January 17, 2017
Markets were closed on Monday for the Martin Luther King, Jr. holiday, so today’s post should be read with that in mind. Since our last report, mortgage rate trends have taken a turn upward. That move has given back some of the gains mentioned in our last report, but at the time of this writing we’re still looking at changes small enough to be reflected mostly in closing costs for affected borrowers, but some lenders have repriced as we’ll see below.
The upward move comes in spite of some retail sales economic data that has (in the past) helped mortgage rates rather than hurt them, but the existence of data of that nature doesn’t guarantee movement in mortgage rates; it all depends on investor reaction to the data. And we know that investor reactions aren’t always predictable and don’t always follow historical precedent.
30-year fixed rate conventional mortgage loan interest rates are in a best-execution range between 4.125% and 4.25%. Enough lenders are still at 4.125% that any changes for them would be reflected in closing costs, but if upward movement persists this week we could see that range eliminated.
FHA mortgage rates are holding steady at a best execution 3.75%. FHA mortgage rate trends often develop more slowly, requiring either dramatic one-day moves to break out of a “comfort zone” or consistent, smaller changes in the same direction over time. How long FHA mortgage rates will stay in the below-four-percent zone remains to be seen but it’s logical to assume that a persistent upward movement in rates over the coming week won’t favor remaining below 4%.
As always, the rates you see listed here are best execution rates which assume ideal conditions. Your ability to access rates like these depends greatly on your FICO scores and other financial qualifications. Your experience may vary and the rates listed here are not available to all borrowers or from all lenders.

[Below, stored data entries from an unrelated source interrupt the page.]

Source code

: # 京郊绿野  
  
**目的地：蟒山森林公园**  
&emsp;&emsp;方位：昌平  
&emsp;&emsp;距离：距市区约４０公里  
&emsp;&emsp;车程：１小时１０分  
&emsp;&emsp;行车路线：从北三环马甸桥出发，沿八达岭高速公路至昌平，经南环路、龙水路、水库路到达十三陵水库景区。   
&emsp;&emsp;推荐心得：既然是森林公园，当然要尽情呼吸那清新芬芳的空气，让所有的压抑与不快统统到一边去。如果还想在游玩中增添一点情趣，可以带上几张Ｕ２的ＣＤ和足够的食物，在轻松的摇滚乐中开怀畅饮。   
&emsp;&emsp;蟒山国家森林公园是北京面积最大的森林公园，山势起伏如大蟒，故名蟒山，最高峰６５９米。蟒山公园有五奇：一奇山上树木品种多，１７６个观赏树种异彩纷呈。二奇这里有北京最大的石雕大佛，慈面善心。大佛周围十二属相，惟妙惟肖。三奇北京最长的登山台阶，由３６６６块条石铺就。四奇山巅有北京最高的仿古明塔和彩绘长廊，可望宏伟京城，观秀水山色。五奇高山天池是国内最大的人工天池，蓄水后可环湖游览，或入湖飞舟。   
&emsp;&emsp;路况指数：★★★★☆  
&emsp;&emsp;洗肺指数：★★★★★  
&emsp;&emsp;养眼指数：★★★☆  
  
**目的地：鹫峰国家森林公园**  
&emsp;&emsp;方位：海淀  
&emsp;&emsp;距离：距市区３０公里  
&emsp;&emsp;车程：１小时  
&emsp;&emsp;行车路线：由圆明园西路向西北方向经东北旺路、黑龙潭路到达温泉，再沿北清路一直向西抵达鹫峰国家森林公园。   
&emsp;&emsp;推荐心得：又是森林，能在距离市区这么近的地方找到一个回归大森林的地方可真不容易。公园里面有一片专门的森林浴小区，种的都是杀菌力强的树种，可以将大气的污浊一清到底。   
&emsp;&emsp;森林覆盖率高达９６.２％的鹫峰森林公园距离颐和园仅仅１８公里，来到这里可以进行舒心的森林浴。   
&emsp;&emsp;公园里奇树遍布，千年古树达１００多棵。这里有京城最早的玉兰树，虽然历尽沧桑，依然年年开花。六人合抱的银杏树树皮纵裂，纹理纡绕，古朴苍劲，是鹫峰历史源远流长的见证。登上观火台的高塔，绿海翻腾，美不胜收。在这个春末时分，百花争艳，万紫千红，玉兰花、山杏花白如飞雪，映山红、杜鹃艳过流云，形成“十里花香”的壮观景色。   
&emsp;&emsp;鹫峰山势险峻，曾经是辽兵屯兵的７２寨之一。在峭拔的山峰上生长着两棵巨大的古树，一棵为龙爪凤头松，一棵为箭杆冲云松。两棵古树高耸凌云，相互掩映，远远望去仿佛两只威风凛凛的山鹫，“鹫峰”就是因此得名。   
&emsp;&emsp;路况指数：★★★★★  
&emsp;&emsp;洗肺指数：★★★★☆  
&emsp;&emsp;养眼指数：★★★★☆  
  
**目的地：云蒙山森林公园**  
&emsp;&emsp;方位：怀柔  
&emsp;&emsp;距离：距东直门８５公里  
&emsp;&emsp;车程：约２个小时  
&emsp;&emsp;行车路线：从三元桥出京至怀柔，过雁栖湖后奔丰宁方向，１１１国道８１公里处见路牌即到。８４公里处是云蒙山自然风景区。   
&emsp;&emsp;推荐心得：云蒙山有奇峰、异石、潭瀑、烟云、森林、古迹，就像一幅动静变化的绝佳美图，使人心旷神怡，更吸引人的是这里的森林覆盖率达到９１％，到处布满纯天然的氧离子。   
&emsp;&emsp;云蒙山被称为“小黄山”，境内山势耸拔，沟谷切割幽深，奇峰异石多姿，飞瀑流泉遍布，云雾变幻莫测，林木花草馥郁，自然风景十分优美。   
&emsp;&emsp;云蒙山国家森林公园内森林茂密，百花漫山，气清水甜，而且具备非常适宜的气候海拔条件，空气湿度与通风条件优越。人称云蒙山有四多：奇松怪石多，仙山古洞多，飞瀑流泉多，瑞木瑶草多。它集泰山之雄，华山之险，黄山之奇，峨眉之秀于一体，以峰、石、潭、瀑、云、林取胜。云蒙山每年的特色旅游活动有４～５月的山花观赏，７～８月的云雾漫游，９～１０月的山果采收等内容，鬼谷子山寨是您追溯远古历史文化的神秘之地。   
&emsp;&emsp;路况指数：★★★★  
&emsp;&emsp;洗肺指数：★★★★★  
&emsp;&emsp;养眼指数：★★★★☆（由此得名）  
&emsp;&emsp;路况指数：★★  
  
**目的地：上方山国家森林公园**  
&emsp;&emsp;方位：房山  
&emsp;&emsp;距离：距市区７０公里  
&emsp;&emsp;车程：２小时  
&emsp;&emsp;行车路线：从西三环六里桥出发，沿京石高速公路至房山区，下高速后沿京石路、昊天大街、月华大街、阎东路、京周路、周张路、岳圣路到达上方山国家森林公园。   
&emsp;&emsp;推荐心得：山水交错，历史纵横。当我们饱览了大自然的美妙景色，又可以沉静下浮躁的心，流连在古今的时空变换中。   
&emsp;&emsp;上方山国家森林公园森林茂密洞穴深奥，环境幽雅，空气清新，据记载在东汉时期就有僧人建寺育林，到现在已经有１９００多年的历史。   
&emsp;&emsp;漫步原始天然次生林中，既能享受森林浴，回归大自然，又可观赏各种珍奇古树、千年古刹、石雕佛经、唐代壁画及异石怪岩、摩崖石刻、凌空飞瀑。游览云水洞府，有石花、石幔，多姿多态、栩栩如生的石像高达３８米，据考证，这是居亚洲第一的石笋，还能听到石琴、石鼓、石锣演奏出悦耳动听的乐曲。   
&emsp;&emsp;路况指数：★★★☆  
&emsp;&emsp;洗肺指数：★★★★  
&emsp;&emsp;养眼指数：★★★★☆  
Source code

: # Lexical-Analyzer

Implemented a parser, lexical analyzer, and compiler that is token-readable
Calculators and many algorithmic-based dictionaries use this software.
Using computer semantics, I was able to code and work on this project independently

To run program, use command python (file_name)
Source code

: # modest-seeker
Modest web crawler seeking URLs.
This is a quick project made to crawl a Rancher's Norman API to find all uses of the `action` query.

Many industry pros seem to favor locking in the short term rather than floating in hopes that rates might improve. The talk among some is that we’re settling into a new range of rates and floating (which always carries a risk) is less rewarding.
Those who feel comfortable with the risks of floating here might consider it, but if you’re not comfortable taking chances at this stage locking is for you. Have a conversation with your lender for some expert advice in this area before choosing to float.